Video Analytics Pipeline-Serving Multiple Models Together

AIM: The motivation to develop this system was to do video analytics inference of multiple Machine models in parallel on video streams coming via the cloud.

Objective:

  1. Streaming video from any camera/robot to the cloud using a producer-consumer architecture with the help of AWS KVS-based HTTP streaming.
  2. This stream from the cloud would be consumed by multiple Machine Learning Models in parallel using Threading architecture and would pump their output data into a json.
  3. Here you could also switch specific models to run.
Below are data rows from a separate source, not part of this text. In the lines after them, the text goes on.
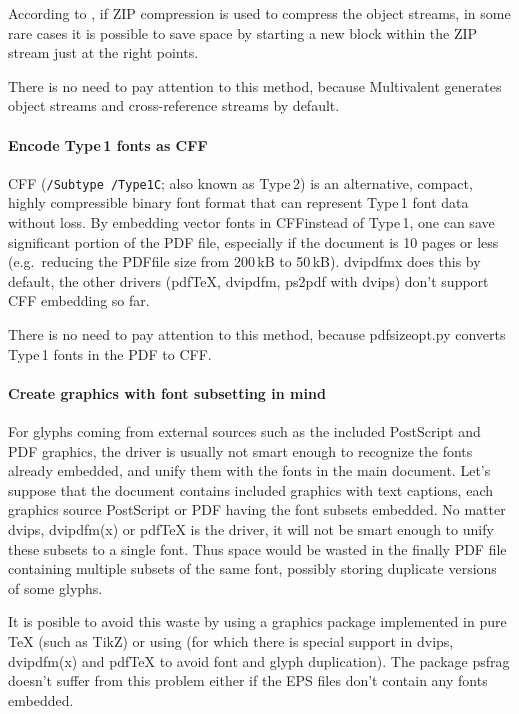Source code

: \documentclass{ltugproc}
\def\cmd{\textsf}
\def\pkg{\textsf}
\begin{document}
According to \cite{pdf-diet}, if ZIP compression is used to compress the object
streams, in some rare cases it is possible to save space by starting a new
block within the ZIP stream just at the right points.

There is no need to pay attention to this method, because
Multivalent generates object streams and cross-reference streams by default.

\paragraph{Encode Type\,1 fonts as CFF}

CFF \cite{cff} (\texttt{/Subtype /Type1C}; also known as Type\,2) 
is an alternative, compact, highly compressible binary font
format that can represent Type\,1 font data without loss. By embedding
vector fonts in CFFinstead of Type\,1, one can
save significant portion of the PDF file, especially if the document is 10
pages or less (e.g.\ reducing the PDFfile size from 200\,kB to 50\,kB).
\cmd{dvipdfmx} does this by default, the other drivers (pdf\TeX{},
\cmd{dvipdfm}, \cmd{ps2pdf} with \cmd{dvips}) don't support CFF embedding so
far.

There is no need to pay attention to this method, because
\cmd{pdfsizeopt.py} converts Type\,1 fonts in the PDF to CFF. 

\paragraph{Create graphics with font subsetting in mind}

For glyphs coming from external sources such as the included PostScript and
PDF graphics, the driver is usually not smart enough to recognize the fonts
already embedded, and unify them with the fonts in the main document. Let's
suppose that the document contains included graphics with text captions,
each graphics source PostScript or PDF having the font subsets embedded. No
matter \cmd{dvips}, \cmd{dvipdfm(x)} or pdf\TeX{} is the driver, it will not
be smart enough to unify these subsets to a single font. Thus space would be
wasted in the finally PDF file containing multiple subsets of the same font,
possibly storing duplicate versions of some glyphs.

It is posible to avoid this waste by using a graphics package implemented in
pure \TeX{} (such as TikZ) or using \MP{} (for which there is
special support in \cmd{dvips}, \cmd{dvipdfm(x)} and pdf\TeX{} to avoid font
and glyph duplication). The package \pkg{psfrag} doesn't suffer from this
problem either if the EPS files don't contain any fonts embedded.
\end{document}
To do this in the main.py file just comment out line no.115

Flow of the project:

1.Gstreammer starts streaming local video to the cloud.
2.This video is consumed by the main.py file and it applies multiple ML Models together.
3.The output of each module is written in the output_data.json file.
Note - I have used AWS Models API and YOLO Object detector for test purposes, originally I used custom-trained models served via flask.

Features:

  • General Object Det ection: General objects that include a variety of classes. Also, can filter for classes as required.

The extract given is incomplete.